◆ **Description of the task**:
Where a line of the records contains the word "with", show that line.

◆ **Record set**:
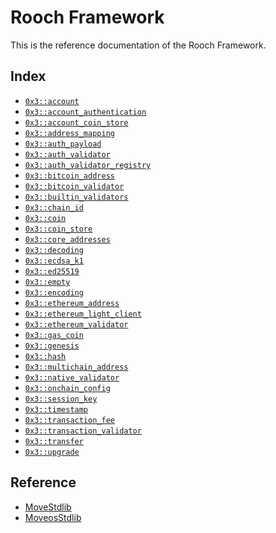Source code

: 
<a name="@Rooch_Framework_0"></a>

# Rooch Framework


This is the reference documentation of the Rooch Framework.


<a name="@Index_1"></a>

## Index


-  [`0x3::account`](account.md#0x3_account)
-  [`0x3::account_authentication`](account_authentication.md#0x3_account_authentication)
-  [`0x3::account_coin_store`](account_coin_store.md#0x3_account_coin_store)
-  [`0x3::address_mapping`](address_mapping.md#0x3_address_mapping)
-  [`0x3::auth_payload`](auth_payload.md#0x3_auth_payload)
-  [`0x3::auth_validator`](auth_validator.md#0x3_auth_validator)
-  [`0x3::auth_validator_registry`](auth_validator_registry.md#0x3_auth_validator_registry)
-  [`0x3::bitcoin_address`](bitcoin_address.md#0x3_bitcoin_address)
-  [`0x3::bitcoin_validator`](bitcoin_validator.md#0x3_bitcoin_validator)
-  [`0x3::builtin_validators`](builtin_validators.md#0x3_builtin_validators)
-  [`0x3::chain_id`](chain_id.md#0x3_chain_id)
-  [`0x3::coin`](coin.md#0x3_coin)
-  [`0x3::coin_store`](coin_store.md#0x3_coin_store)
-  [`0x3::core_addresses`](core_addresses.md#0x3_core_addresses)
-  [`0x3::decoding`](decoding.md#0x3_decoding)
-  [`0x3::ecdsa_k1`](ecdsa_k1.md#0x3_ecdsa_k1)
-  [`0x3::ed25519`](ed25519.md#0x3_ed25519)
-  [`0x3::empty`](empty.md#0x3_empty)
-  [`0x3::encoding`](encoding.md#0x3_encoding)
-  [`0x3::ethereum_address`](ethereum_address.md#0x3_ethereum_address)
-  [`0x3::ethereum_light_client`](ethereum_light_client.md#0x3_ethereum_light_client)
-  [`0x3::ethereum_validator`](ethereum_validator.md#0x3_ethereum_validator)
-  [`0x3::gas_coin`](gas_coin.md#0x3_gas_coin)
-  [`0x3::genesis`](genesis.md#0x3_genesis)
-  [`0x3::hash`](hash.md#0x3_hash)
-  [`0x3::multichain_address`](multichain_address.md#0x3_multichain_address)
-  [`0x3::native_validator`](native_validator.md#0x3_native_validator)
-  [`0x3::onchain_config`](onchain_config.md#0x3_onchain_config)
-  [`0x3::session_key`](session_key.md#0x3_session_key)
-  [`0x3::timestamp`](timestamp.md#0x3_timestamp)
-  [`0x3::transaction_fee`](transaction_fee.md#0x3_transaction_fee)
-  [`0x3::transaction_validator`](transaction_validator.md#0x3_transaction_validator)
-  [`0x3::transfer`](transfer.md#0x3_transfer)
-  [`0x3::upgrade`](upgrade.md#0x3_upgrade)



<a name="@Reference_2"></a>

## Reference


* [MoveStdlib](https://github.com/rooch-network/rooch/tree/main/frameworks/move-stdlib/doc)
* [MoveosStdlib](https://github.com/rooch-network/rooch/tree/main/frameworks/moveos-stdlib/doc)
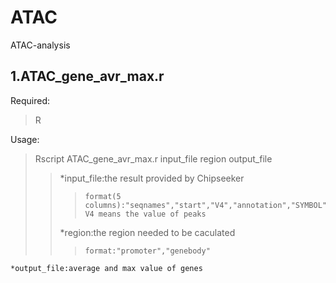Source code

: # ATAC
ATAC-analysis

1.ATAC_gene_avr_max.r
---------------------
Required: 
>R 

Usage:

>Rscript ATAC_gene_avr_max.r input_file region output_file    
>>	*input_file:the result provided by Chipseeker  
>>>		format(5 columns):"seqnames","start","V4","annotation","SYMBOL"  
>>>		V4 means the value of peaks  
>>	*region:the region needed to be caculated  
>>>		format:"promoter","genebody"  
	*output_file:average and max value of genes  

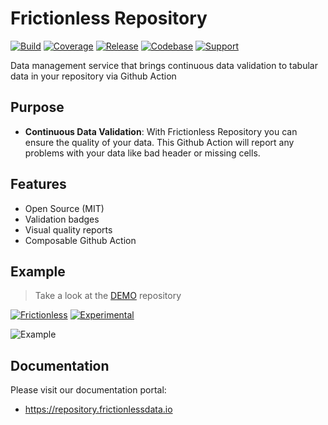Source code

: # Frictionless Repository

[![Build](https://img.shields.io/github/actions/workflow/status/frictionlessdata/repository/general.yaml?branch=main)](https://github.com/frictionlessdata/repository/actions)
[![Coverage](https://img.shields.io/codecov/c/github/frictionlessdata/repository/main)](https://codecov.io/gh/frictionlessdata/repository)
[![Release](https://img.shields.io/github/v/release/frictionlessdata/repository)](https://github.com/frictionlessdata/repository/releases)
[![Codebase](https://img.shields.io/badge/codebase-github-brightgreen)](https://github.com/frictionlessdata/repository)
[![Support](https://img.shields.io/badge/support-slack-brightgreen)](https://join.slack.com/t/frictionlessdata/shared_invite/zt-17kpbffnm-tRfDW_wJgOw8tJVLvZTrBg)

Data management service that brings continuous data validation to tabular data in your repository via Github Action

## Purpose

- **Continuous Data Validation**: With Frictionless Repository you can ensure the quality of your data. This Github Action will report any problems with your data like bad header or missing cells.

## Features

- Open Source (MIT)
- Validation badges
- Visual quality reports
- Composable Github Action

## Example

> Take a look at the [DEMO](https://github.com/frictionlessdata/repository-demo) repository

[![Frictionless](https://github.com/frictionlessdata/repository-demo/actions/workflows/frictionless.yaml/badge.svg)](https://repository.frictionlessdata.io/report?user=frictionlessdata&repo=repository-demo&flow=frictionless)
[![Experimental](https://github.com/frictionlessdata/repository-demo/actions/workflows/experimental.yaml/badge.svg)](https://repository.frictionlessdata.io/report?user=frictionlessdata&repo=repository-demo&flow=experimental)

![Example](https://user-images.githubusercontent.com/557395/119179704-8b87c880-ba6f-11eb-8222-6f5f61a1e98b.png)

## Documentation

Please visit our documentation portal:
- https://repository.frictionlessdata.io

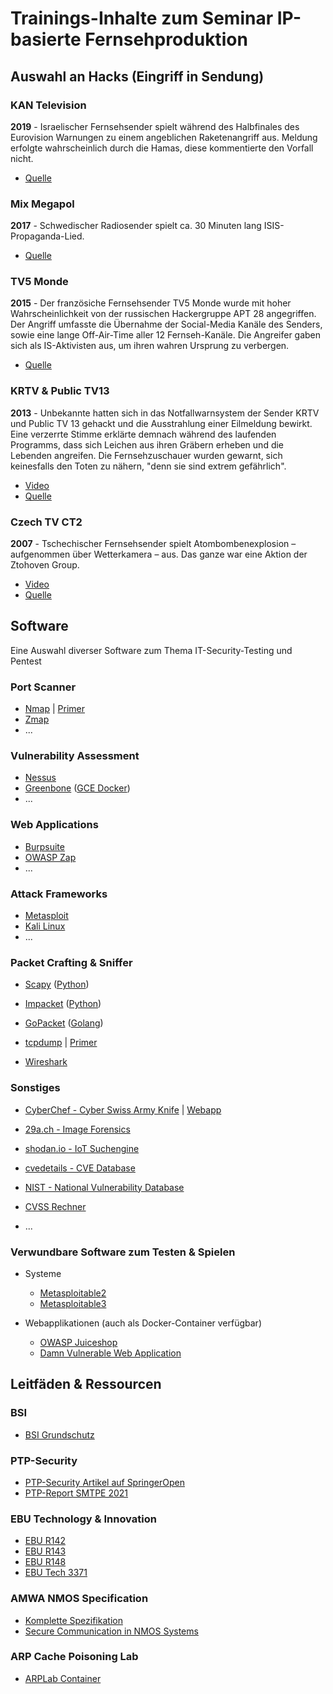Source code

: # Trainings-Inhalte zum Seminar IP-basierte Fernsehproduktion

## Auswahl an Hacks (Eingriff in Sendung)

### KAN Television
**2019** - Israelischer Fernsehsender spielt während des Halbfinales des Eurovision Warnungen zu einem angeblichen Raketenangriff aus. Meldung erfolgte wahrscheinlich durch die Hamas, diese kommentierte den Vorfall nicht.

- [Quelle](https://www.theguardian.com/world/2019/may/15/israeli-tv-eurovision-webcast-hacked-with-fake-missile-alert)

### Mix Megapol
**2017** - Schwedischer Radiosender spielt ca. 30 Minuten lang ISIS-Propaganda-Lied.

- [Quelle](https://www.hackread.com/someone-hacked-swedish-radio-station-play-pro-isis-song/)

### TV5 Monde
**2015** - Der französiche Fernsehsender TV5 Monde wurde mit hoher Wahrscheinlichkeit von der russischen Hackergruppe APT 28 angegriffen. Der Angriff umfasste die Übernahme der Social-Media Kanäle des Senders, sowie eine lange Off-Air-Time aller 12 Fernseh-Kanäle. Die Angreifer gaben sich als IS-Aktivisten aus, um ihren wahren Ursprung zu verbergen.

- [Quelle](http://www.fixsing.com/tv5monde-a-tentative-technical-analysis/)

### KRTV & Public TV13
**2013** - Unbekannte hatten sich in das Notfallwarnsystem der Sender KRTV und Public TV 13 gehackt und die Ausstrahlung einer Eilmeldung bewirkt. Eine verzerrte Stimme erklärte demnach während des laufenden Programms, dass sich Leichen aus ihren Gräbern erheben und die Lebenden angreifen. Die Fernsehzuschauer wurden gewarnt, sich keinesfalls den Toten zu nähern, "denn sie sind extrem gefährlich".

- [Video](https://youtu.be/irpshMo-H-4)
- [Quelle](https://heise.de/-1802232)

### Czech TV CT2
**2007** - Tschechischer Fernsehsender spielt Atombombenexplosion – aufgenommen über Wetterkamera – aus. Das ganze war eine Aktion der Ztohoven Group.

- [Video](https://youtu.be/ea4eft_3p-I)
- [Quelle](http://www.nytimes.com/2008/01/24/arts/design/24abroad.html)


## Software

Eine Auswahl diverser Software zum Thema IT-Security-Testing und Pentest

### Port Scanner

- [Nmap](https://nmap.org/) | [Primer](https://danielmiessler.com/study/nmap/)
- [Zmap](https://zmap.io/)
- ...

### Vulnerability Assessment

- [Nessus](https://www.tenable.com/products/nessus-vulnerability-scanner)
- [Greenbone](https://www.greenbone.net/) ([GCE Docker](https://greenbone.github.io/docs/latest/22.4/container/index.html#docker-compose-file))
- ...

### Web Applications

- [Burpsuite](https://portswigger.net/burp)
- [OWASP Zap](https://owasp.org/www-project-zap/)
- ...

### Attack Frameworks

- [Metasploit](https://www.metasploit.com/)
- [Kali Linux](https://www.kali.org)
- ...

### Packet Crafting & Sniffer

- [Scapy](https://scapy.net/) ([Python](https://www.python.org))
- [Impacket](https://github.com/SecureAuthCorp/impacket) ([Python](https://www.python.org))
- [GoPacket](https://github.com/google/gopacket) ([Golang](https://go.dev))


- [tcpdump](https://www.tcpdump.org) | [Primer](https://danielmiessler.com/study/tcpdump/)
- [Wireshark](https://www.wireshark.org)

### Sonstiges

- [CyberChef - Cyber Swiss Army Knife](https://github.com/gchq/CyberChef) | [Webapp](https://gchq.github.io/CyberChef/)
- [29a.ch - Image Forensics](https://29a.ch/photo-forensics/#forensic-magnifier)
- [shodan.io - IoT Suchengine](https://www.shodan.io)


- [cvedetails - CVE Database](https://www.cvedetails.com)
- [NIST - National Vulnerability Database](https://nvd.nist.gov/vuln)
- [CVSS Rechner](https://www.first.org/cvss/calculator/3.1)
- ...

### Verwundbare Software zum Testen & Spielen

- Systeme
  - [Metasploitable2](https://docs.rapid7.com/metasploit/metasploitable-2/)
  - [Metasploitable3](https://github.com/rapid7/metasploitable3)

- Webapplikationen (auch als Docker-Container verfügbar)
  - [OWASP Juiceshop](https://owasp.org/www-project-juice-shop/)
  - [Damn Vulnerable Web Application](https://github.com/digininja/DVWA)

## Leitfäden & Ressourcen

### BSI

- [BSI Grundschutz](https://www.bsi.bund.de/DE/Themen/Unternehmen-und-Organisationen/Standards-und-Zertifizierung/IT-Grundschutz/it-grundschutz_node.html)

### PTP-Security

- [PTP-Security Artikel auf SpringerOpen](https://cybersecurity.springeropen.com/articles/10.1186/s42400-021-00080-y)
- [PTP-Report SMTPE 2021](https://members.smpte.org/sites/default/files/6e8ed286-8887-480a-8a89-7daac0745644-hs_file_upload-er1004-2021.pdf)


### EBU Technology & Innovation

- [EBU R142](https://tech.ebu.ch/docs/r/r142.pdf)
- [EBU R143](https://tech.ebu.ch/docs/r/r143.pdf)
- [EBU R148](https://tech.ebu.ch/docs/r/r148.pdf)
- [EBU Tech 3371](https://tech.ebu.ch/docs/tech/tech3371.pdf)


### AMWA NMOS Specification

- [Komplette Spezifikation](https://specs.amwa.tv/nmos/) 
- [Secure Communication in NMOS Systems](https://specs.amwa.tv/bcp-003-01/)


### ARP Cache Poisoning Lab

- [ARPLab Container](https://github.com/moospit/arplab)
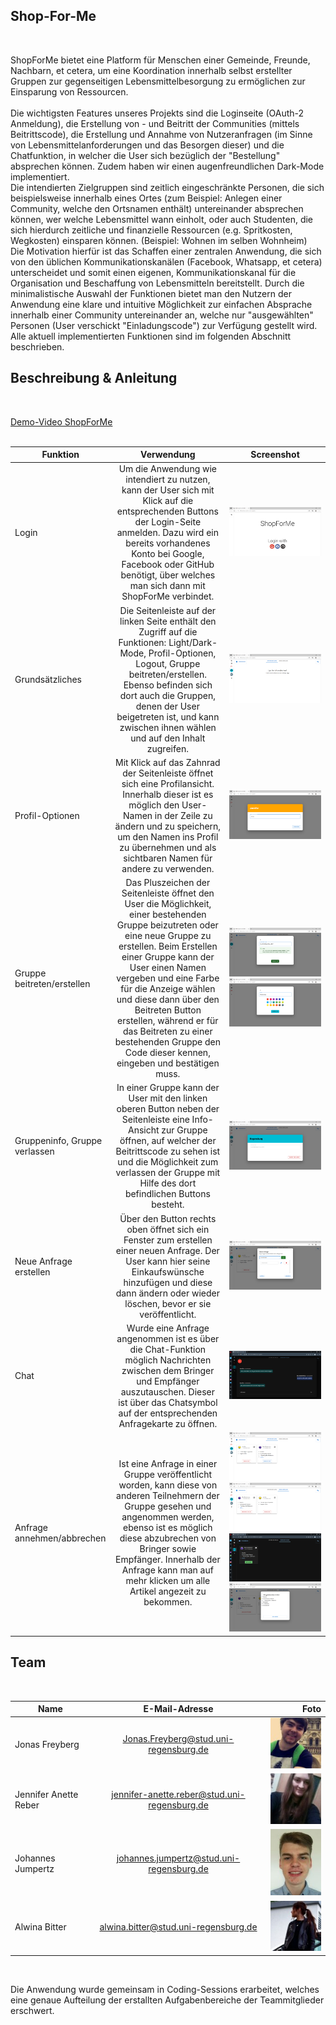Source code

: 
## Shop-For-Me
<br>
  
ShopForMe bietet eine Platform für Menschen einer Gemeinde, Freunde, Nachbarn, et cetera, um eine Koordination  innerhalb selbst erstellter Gruppen zur gegenseitigen Lebensmittelbesorgung zu ermöglichen zur Einsparung von Ressourcen.  
<br>
Die wichtigsten Features unseres Projekts sind die Loginseite (OAuth-2 Anmeldung), die Erstellung von - und Beitritt der Communities (mittels Beitrittscode), die Erstellung und Annahme von Nutzeranfragen (im Sinne von Lebensmittelanforderungen und das Besorgen dieser) und die Chatfunktion, in welcher die User sich bezüglich der "Bestellung" absprechen können. Zudem haben wir einen augenfreundlichen Dark-Mode implementiert.  
Die intendierten Zielgruppen sind zeitlich eingeschränkte Personen, die sich beispielsweise innerhalb eines Ortes (zum Beispiel: Anlegen einer Community, welche den Ortsnamen enthält) untereinander absprechen können, wer welche Lebensmittel wann einholt, oder auch Studenten, die sich hierdurch zeitliche und finanzielle Ressourcen (e.g. Spritkosten, Wegkosten) einsparen können. (Beispiel: Wohnen im selben Wohnheim)  
Die Motivation hierfür ist das Schaffen einer zentralen Anwendung, die sich von den üblichen Kommunikationskanälen (Facebook, Whatsapp, et cetera) unterscheidet und somit einen eigenen,  Kommunikationskanal für die Organisation und Beschaffung von Lebensmitteln bereitstellt. Durch die minimalistische Auswahl der Funktionen bietet man den Nutzern der Anwendung eine klare und intuitive Möglichkeit zur einfachen Absprache innerhalb einer Community untereinander an, welche nur "ausgewählten" Personen (User verschickt "Einladungscode") zur Verfügung gestellt wird.  
Alle aktuell implementierten Funktionen sind im folgenden Abschnitt beschrieben.  

## Beschreibung & Anleitung
<br>
  
[Demo-Video ShopForMe](https://github.com/MME-Aufgaben-im-Sommer-2022/mme-ss22-team-02/blob/master/.docs/videos/shopForMeVideo.mp4)  
<br>
  
| Funktion        | Verwendung           | Screenshot  |
| ------------- |:-------------:| :-----:|
| Login     | Um die Anwendung wie intendiert zu nutzen, kann der User sich mit Klick auf die entsprechenden Buttons der Login-Seite anmelden. Dazu wird ein bereits vorhandenes Konto bei Google, Facebook oder GitHub benötigt, über welches man sich dann mit ShopForMe verbindet.    | ![](https://github.com/MME-Aufgaben-im-Sommer-2022/mme-ss22-team-02/blob/master/.docs/images/appScreenshots/login.png) |
| Grundsätzliches      | Die Seitenleiste auf der linken Seite enthält den Zugriff auf die Funktionen: Light/Dark-Mode, Profil-Optionen, Logout, Gruppe beitreten/erstellen. Ebenso befinden sich dort auch die Gruppen, denen der User beigetreten ist, und kann zwischen ihnen wählen und auf den Inhalt zugreifen.     | ![](https://github.com/MME-Aufgaben-im-Sommer-2022/mme-ss22-team-02/blob/master/.docs/images/appScreenshots/sidebar.png)   |
| Profil-Optionen | Mit Klick auf das Zahnrad der Seitenleiste öffnet sich eine Profilansicht. Innerhalb dieser ist es möglich den User-Namen in der Zeile zu ändern und zu speichern, um den Namen ins Profil zu übernehmen und als sichtbaren Namen für andere zu verwenden.       | ![](https://github.com/MME-Aufgaben-im-Sommer-2022/mme-ss22-team-02/blob/master/.docs/images/appScreenshots/profile.png)    |
| Gruppe beitreten/erstellen      | Das Pluszeichen der Seitenleiste öffnet den User die Möglichkeit, einer bestehenden Gruppe beizutreten oder eine neue Gruppe zu erstellen. Beim Erstellen einer Gruppe kann der User einen Namen vergeben und eine Farbe für die Anzeige wählen und diese dann über den Beitreten Button erstellen, während er für das Beitreten zu einer bestehenden Gruppe den Code dieser kennen, eingeben und bestätigen muss.         | ![](https://github.com/MME-Aufgaben-im-Sommer-2022/mme-ss22-team-02/blob/master/.docs/images/appScreenshots/joinGroup.png) ![](https://github.com/MME-Aufgaben-im-Sommer-2022/mme-ss22-team-02/blob/master/.docs/images/appScreenshots/newGroup.png)  |
| Gruppeninfo, Gruppe verlassen      | In einer Gruppe kann der User mit den linken oberen Button neben der Seitenleiste eine Info-Ansicht zur Gruppe öffnen, auf welcher der Beitrittscode zu sehen ist und die Möglichkeit zum verlassen der Gruppe mit Hilfe des dort befindlichen Buttons besteht.      | ![](https://github.com/MME-Aufgaben-im-Sommer-2022/mme-ss22-team-02/blob/master/.docs/images/appScreenshots/group.png)   |
| Neue Anfrage erstellen      | Über den Button rechts oben öffnet sich ein Fenster zum erstellen einer neuen Anfrage. Der User kann hier seine Einkaufswünsche hinzufügen und diese dann ändern oder wieder löschen, bevor er sie veröffentlicht.      | ![](https://github.com/MME-Aufgaben-im-Sommer-2022/mme-ss22-team-02/blob/master/.docs/images/appScreenshots/newRequest.png)   |
| Chat      | Wurde eine Anfrage angenommen ist es über die Chat-Funktion möglich Nachrichten zwischen dem Bringer und Empfänger auszutauschen. Dieser ist über das Chatsymbol auf der entsprechenden Anfragekarte zu öffnen.      | ![](https://github.com/MME-Aufgaben-im-Sommer-2022/mme-ss22-team-02/blob/master/.docs/images/appScreenshots/chat.png)   |
| Anfrage annehmen/abbrechen      | Ist eine Anfrage in einer Gruppe veröffentlicht worden, kann diese von anderen Teilnehmern der Gruppe gesehen und angenommen werden, ebenso ist es möglich diese abzubrechen von Bringer sowie Empfänger. Innerhalb der Anfrage kann man auf mehr klicken um alle Artikel angezeit zu bekommen.      | ![](https://github.com/MME-Aufgaben-im-Sommer-2022/mme-ss22-team-02/blob/master/.docs/images/appScreenshots/openRequest.png) ![](https://github.com/MME-Aufgaben-im-Sommer-2022/mme-ss22-team-02/blob/master/.docs/images/appScreenshots/myRequest.png) ![](https://github.com/MME-Aufgaben-im-Sommer-2022/mme-ss22-team-02/blob/master/.docs/images/appScreenshots/myRequest2.png) ![](https://github.com/MME-Aufgaben-im-Sommer-2022/mme-ss22-team-02/blob/master/.docs/images/appScreenshots/allArticles.png)  |

## Team
<br>
  
| Name        | E-Mail-Adresse           | Foto  |
| ------------- |:-------------:| -----:|
| Jonas Freyberg     | Jonas.Freyberg@stud.uni-regensburg.de | ![](https://github.com/MME-Aufgaben-im-Sommer-2022/mme-ss22-team-02/blob/master/.docs/images/jonas.jpg) |
| Jennifer Anette Reber      | jennifer-anette.reber@stud.uni-regensburg.de      | ![](https://github.com/MME-Aufgaben-im-Sommer-2022/mme-ss22-team-02/blob/master/.docs/images/jenny.jpg) |
| Johannes Jumpertz | johannes.jumpertz@stud.uni-regensburg.de      | ![](https://github.com/MME-Aufgaben-im-Sommer-2022/mme-ss22-team-02/blob/master/.docs/images/johannes.png)    |
| Alwina Bitter | alwina.bitter@stud.uni-regensburg.de      |  ![](https://github.com/MME-Aufgaben-im-Sommer-2022/mme-ss22-team-02/blob/master/.docs/images/alia.jpg)|
<br>
  
Die Anwendung wurde gemeinsam in Coding-Sessions erarbeitet, welches eine genaue Aufteilung der erstallten Aufgabenbereiche der Teammitglieder erschwert.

◆ **Answer area**:
- **Continuous Data Validation**: With Frictionless Repository you can ensure the quality of your data. This Github Action will report any problems with your data like bad header or missing cells.
- [Quelle](https://www.theguardian.com/world/2019/may/15/israeli-tv-eurovision-webcast-hacked-with-fake-missile-alert)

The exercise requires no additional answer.